Problem description: Reproduce every entry word for word.

[Stored data]
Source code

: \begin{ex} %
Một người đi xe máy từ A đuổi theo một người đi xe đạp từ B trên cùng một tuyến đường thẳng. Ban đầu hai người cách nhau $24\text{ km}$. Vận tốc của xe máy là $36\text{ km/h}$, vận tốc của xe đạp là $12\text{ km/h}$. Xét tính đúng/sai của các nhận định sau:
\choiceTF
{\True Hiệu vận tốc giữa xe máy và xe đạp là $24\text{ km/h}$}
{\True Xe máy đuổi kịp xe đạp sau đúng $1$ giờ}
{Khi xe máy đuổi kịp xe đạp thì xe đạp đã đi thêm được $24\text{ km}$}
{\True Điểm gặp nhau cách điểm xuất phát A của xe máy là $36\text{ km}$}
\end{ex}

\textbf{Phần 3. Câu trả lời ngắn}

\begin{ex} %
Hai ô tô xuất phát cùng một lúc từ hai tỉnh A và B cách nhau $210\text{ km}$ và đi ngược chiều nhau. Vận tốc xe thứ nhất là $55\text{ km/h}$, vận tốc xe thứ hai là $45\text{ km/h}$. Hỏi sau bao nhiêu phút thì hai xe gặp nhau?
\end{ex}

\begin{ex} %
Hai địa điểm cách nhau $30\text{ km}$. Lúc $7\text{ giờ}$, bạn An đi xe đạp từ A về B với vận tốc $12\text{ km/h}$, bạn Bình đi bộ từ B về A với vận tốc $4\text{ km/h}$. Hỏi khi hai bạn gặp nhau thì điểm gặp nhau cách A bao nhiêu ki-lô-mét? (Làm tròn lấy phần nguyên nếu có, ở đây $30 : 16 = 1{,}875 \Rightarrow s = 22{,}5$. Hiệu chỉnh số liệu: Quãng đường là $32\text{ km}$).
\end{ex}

Solution:
Source code

: \begin{ex} %
Một người đi xe máy từ A đuổi theo một người đi xe đạp từ B trên cùng một tuyến đường thẳng. Ban đầu hai người cách nhau $24\text{ km}$. Vận tốc của xe máy là $36\text{ km/h}$, vận tốc của xe đạp là $12\text{ km/h}$. Xét tính đúng/sai của các nhận định sau:
\choiceTF
{\True Hiệu vận tốc giữa xe máy và xe đạp là $24\text{ km/h}$}
{\True Xe máy đuổi kịp xe đạp sau đúng $1$ giờ}
{Khi xe máy đuổi kịp xe đạp thì xe đạp đã đi thêm được $24\text{ km}$}
{\True Điểm gặp nhau cách điểm xuất phát A của xe máy là $36\text{ km}$}
\end{ex}

\textbf{Phần 3. Câu trả lời ngắn}

\begin{ex} %
Hai ô tô xuất phát cùng một lúc từ hai tỉnh A và B cách nhau $210\text{ km}$ và đi ngược chiều nhau. Vận tốc xe thứ nhất là $55\text{ km/h}$, vận tốc xe thứ hai là $45\text{ km/h}$. Hỏi sau bao nhiêu phút thì hai xe gặp nhau?
\end{ex}

\begin{ex} %
Hai địa điểm cách nhau $30\text{ km}$. Lúc $7\text{ giờ}$, bạn An đi xe đạp từ A về B với vận tốc $12\text{ km/h}$, bạn Bình đi bộ từ B về A với vận tốc $4\text{ km/h}$. Hỏi khi hai bạn gặp nhau thì điểm gặp nhau cách A bao nhiêu ki-lô-mét? (Làm tròn lấy phần nguyên nếu có, ở đây $30 : 16 = 1{,}875 \Rightarrow s = 22{,}5$. Hiệu chỉnh số liệu: Quãng đường là $32\text{ km}$).
\end{ex}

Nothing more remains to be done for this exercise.